First, this barre chord can be played with a double barre. Yep: barring with two fingers.

The finger numbers are designated on the bottom of the diagram. The first fingers bars on the fifth and the third finger bars across the 7th. For the double jointed, this finger is cake. For others, the ability to bar those three middle strings while leaving the first string open is downright impossible. My the highest joint on my 3rd finger does not bend backwards well, so this fingering it tough for me. After working at it, I can make all 5 notes of this chord ring [if you put a gun to my head, but otherwise, forget it]. 

Some are able to use this fingering to play this voicing on the left. If you've got Swift Premium Brown and Serve Sausages for fingers like I do, getting 3 thick digits crammed onto one small fret is tough. I like the voicing on the right below. Simply let your 3rd finger come up slightly to mute the 1st string. 

But will we miss that note? Maybe. But probably not. The 1st string is the fifth of the chord. The fifth is the least important tone in a Major and Minor chord. And it's already occurring on the 4th string, so in this voicing, the 1st string fifth interval is generally not necessary. Unless you want that higher fifth to ring out. (Really, it's all about you...)

One more thing about playing this barre chord. Remember how we talked about using the "beefy" part of your finger in the first half of this article? Same thing applies. For most people, it's actually easier to barre all six strings versus just five. So barre all six strings and simply strum from the 5th string down. And if you do hit that 6th string, don't sweat it: it's the fifth of the chord so it won't sound off, just inverted.

Let's start exploring the other chords based on this A shape. First, here's the chord tones in this A shape (left). 
To create the minor we need to simply lower the third one half step (or one fret). Let's do it:

Can you see the "Am" shape on frets 6 and 7.





To create the m7 shape, we lower the root one whole step (or two frets).


 


Let's go back to our original shape and look at variations of the major chord.

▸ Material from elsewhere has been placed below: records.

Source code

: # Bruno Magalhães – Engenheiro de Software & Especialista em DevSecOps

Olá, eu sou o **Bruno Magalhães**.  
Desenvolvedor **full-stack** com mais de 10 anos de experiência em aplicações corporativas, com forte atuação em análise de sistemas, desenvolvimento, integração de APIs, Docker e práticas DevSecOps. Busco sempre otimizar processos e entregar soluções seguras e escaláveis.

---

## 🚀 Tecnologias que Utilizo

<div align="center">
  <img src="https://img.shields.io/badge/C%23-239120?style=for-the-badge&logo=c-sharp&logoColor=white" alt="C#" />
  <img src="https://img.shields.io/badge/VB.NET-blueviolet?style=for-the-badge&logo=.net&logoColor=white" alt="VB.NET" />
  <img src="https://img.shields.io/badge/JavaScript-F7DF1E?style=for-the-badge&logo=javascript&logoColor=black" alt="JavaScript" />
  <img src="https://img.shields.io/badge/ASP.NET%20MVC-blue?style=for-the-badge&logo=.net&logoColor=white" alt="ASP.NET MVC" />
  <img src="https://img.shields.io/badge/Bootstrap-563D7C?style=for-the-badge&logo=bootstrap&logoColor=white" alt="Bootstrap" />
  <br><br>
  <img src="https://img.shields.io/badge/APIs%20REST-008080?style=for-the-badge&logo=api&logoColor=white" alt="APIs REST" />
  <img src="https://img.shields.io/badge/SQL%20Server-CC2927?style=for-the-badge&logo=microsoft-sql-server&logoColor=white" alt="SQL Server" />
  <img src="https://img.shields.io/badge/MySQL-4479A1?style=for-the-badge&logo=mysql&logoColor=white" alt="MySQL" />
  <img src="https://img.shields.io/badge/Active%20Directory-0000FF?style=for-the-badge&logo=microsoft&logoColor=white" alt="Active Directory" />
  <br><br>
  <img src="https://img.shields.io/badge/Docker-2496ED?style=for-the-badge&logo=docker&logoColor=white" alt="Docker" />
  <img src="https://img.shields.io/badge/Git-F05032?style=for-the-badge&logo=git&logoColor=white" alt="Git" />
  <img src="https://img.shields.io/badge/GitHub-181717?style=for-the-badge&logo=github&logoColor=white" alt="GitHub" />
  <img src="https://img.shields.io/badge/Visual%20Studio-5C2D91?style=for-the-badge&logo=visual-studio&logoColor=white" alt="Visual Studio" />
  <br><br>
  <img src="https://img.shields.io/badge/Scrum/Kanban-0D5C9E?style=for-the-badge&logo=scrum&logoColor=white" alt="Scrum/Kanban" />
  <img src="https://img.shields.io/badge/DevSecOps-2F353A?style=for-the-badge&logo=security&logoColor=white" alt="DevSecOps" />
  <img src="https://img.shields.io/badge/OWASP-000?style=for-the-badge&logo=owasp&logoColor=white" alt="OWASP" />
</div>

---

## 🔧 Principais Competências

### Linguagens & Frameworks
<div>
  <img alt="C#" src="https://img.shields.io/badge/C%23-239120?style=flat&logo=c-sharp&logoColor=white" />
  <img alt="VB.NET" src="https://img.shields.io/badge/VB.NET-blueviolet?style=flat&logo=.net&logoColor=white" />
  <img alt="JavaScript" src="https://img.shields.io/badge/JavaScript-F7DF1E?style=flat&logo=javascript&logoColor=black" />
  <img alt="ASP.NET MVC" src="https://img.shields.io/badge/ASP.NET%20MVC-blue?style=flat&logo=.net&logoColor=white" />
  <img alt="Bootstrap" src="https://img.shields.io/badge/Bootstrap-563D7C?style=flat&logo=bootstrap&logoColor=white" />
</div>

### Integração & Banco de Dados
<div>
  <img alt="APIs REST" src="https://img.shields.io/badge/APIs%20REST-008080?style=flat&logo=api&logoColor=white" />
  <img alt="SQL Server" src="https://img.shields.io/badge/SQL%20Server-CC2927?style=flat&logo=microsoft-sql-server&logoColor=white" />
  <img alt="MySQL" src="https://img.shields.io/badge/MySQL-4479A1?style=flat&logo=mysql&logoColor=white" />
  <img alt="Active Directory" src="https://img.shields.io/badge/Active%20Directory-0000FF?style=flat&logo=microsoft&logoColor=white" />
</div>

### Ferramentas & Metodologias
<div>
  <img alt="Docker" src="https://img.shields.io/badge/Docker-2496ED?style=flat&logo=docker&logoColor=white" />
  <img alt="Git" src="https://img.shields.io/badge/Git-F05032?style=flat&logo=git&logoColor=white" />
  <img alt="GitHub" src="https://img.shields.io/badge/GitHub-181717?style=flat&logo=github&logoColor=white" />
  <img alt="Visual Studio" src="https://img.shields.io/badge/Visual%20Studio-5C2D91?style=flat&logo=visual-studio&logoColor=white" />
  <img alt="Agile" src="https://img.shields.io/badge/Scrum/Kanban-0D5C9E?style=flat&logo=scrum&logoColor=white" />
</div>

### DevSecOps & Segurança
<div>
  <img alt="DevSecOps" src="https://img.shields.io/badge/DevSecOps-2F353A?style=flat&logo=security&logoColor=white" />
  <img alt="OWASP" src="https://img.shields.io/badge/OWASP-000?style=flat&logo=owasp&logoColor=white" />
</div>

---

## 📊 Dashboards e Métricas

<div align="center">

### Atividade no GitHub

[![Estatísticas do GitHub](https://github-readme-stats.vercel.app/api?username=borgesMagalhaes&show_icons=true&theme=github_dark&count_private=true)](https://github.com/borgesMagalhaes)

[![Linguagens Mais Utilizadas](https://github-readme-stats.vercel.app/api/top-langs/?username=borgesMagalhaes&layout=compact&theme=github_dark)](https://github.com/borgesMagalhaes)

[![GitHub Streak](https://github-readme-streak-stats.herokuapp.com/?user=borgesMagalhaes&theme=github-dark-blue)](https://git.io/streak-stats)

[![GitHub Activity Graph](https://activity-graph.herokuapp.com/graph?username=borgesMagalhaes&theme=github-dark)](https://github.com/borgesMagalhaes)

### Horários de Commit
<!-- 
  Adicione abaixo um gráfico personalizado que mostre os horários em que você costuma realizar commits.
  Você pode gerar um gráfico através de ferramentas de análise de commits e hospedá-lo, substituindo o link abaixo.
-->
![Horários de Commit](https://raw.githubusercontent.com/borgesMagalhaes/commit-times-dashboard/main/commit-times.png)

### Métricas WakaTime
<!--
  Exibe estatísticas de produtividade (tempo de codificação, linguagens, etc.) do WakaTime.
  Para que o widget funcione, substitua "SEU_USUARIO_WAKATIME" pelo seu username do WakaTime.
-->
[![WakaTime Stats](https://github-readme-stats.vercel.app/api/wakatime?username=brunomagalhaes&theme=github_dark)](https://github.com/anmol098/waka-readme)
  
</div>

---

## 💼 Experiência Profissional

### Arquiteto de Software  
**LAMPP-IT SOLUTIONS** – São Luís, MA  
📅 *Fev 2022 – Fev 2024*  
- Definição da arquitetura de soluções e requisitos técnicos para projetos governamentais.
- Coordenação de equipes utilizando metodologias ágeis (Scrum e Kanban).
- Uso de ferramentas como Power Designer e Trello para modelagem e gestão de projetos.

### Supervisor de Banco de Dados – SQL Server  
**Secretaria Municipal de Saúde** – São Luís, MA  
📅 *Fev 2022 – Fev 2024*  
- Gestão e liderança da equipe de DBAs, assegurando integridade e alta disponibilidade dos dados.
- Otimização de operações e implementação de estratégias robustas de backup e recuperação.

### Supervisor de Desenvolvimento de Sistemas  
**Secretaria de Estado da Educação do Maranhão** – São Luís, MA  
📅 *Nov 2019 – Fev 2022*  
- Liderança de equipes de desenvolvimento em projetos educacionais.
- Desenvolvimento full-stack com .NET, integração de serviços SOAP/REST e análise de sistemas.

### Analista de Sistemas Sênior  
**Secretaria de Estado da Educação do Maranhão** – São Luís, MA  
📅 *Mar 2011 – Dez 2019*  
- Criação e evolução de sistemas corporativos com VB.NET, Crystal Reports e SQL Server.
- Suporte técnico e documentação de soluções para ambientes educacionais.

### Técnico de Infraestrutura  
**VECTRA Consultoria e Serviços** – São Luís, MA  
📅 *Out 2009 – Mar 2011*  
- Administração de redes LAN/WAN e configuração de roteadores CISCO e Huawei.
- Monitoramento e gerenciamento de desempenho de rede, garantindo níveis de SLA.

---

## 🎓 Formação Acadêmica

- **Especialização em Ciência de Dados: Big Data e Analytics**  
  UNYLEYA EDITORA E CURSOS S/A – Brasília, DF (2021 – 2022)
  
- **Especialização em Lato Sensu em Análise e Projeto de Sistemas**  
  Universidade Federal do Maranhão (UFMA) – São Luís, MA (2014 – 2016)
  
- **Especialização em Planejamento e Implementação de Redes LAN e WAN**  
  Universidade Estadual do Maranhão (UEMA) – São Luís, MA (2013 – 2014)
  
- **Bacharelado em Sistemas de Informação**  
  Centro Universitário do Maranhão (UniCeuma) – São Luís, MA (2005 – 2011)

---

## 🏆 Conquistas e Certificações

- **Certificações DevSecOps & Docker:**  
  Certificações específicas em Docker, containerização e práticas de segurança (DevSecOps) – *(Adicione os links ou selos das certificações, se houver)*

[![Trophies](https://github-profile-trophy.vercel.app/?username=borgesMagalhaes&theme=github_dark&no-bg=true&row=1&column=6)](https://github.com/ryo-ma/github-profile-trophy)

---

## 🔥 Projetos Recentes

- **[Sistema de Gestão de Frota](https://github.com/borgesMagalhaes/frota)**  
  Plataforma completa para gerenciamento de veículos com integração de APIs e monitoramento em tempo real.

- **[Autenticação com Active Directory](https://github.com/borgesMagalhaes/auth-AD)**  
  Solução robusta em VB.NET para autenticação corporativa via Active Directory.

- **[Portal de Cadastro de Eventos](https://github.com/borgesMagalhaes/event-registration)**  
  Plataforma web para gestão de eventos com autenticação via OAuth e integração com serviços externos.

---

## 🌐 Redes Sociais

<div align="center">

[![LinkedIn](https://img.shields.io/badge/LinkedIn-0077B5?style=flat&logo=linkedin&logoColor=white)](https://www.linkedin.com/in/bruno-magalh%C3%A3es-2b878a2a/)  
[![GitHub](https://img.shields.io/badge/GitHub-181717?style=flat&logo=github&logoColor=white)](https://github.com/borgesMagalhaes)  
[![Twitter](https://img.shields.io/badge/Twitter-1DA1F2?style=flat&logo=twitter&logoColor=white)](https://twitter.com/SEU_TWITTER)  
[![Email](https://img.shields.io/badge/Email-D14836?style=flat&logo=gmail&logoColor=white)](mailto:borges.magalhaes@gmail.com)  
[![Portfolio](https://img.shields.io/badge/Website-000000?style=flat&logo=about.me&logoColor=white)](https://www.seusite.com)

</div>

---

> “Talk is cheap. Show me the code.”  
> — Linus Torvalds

One voicing we didn't look at with the 6th string root barre was the major7 chord (maj7). While it's possible to create the maj7 with a 6th string root barre chord, the voicing is muddy. There are better ways to make a 6th-string root maj7 chord. That's coming later. The fifth string root barre chord offers a great sounding maj7. Simply lower the root 1/2 step (1 fret) to create a maj7 voicing. Try it...quite jazzy, eh? Learn enough of these and you'll be able to swing all your favorite worship songs. Just wait, eventually our Australian friends will do "Hillsong: Moonlight Lounge Worship" and we'll all be rocking the maj6 and maj7 chords.
 
To change a maj7 to a dominant 7 (dom7), simply lower the 7th down one more 1/2. Now it's a "flat" 7th (one full step/two frets).

Another option for a dom7 chord is on the right. Putting the "flat 7" in the upper voice creates a bright, distinct sound. Sometimes you want this - other times you don't. Trust your ear.


 
We covered the theory behind sus4 and 7sus4 in the last blog. The fingering for the sus4 can be a little tricky. Your best option is to go with how you prefer to play the major shape above. Either add the 4th finger while you continue to barre with the 3rd finger; or slide the 4th finger up one fret.





The last 5th string barre chord we'll look at is the sus2. I won't go into this chord much. Later in this series we'll be digging deeper into sus2/add2/add9 chords.





There are no "rules" about when and when not to use barre chords. At times, the major chords can sound "square" and the minor chords too dark. You need to trust your ear. 

Sometimes barre chords can be used to play in higher register, cutting through a mid-heavy mix. Other times, barre chords are the only way to play a 'borrowed' chord (like when a Bb gets thrown into a song in the key of C). And yet other times, barre chords create just the right sound for the song. You need to trust your ear. Did I mention that?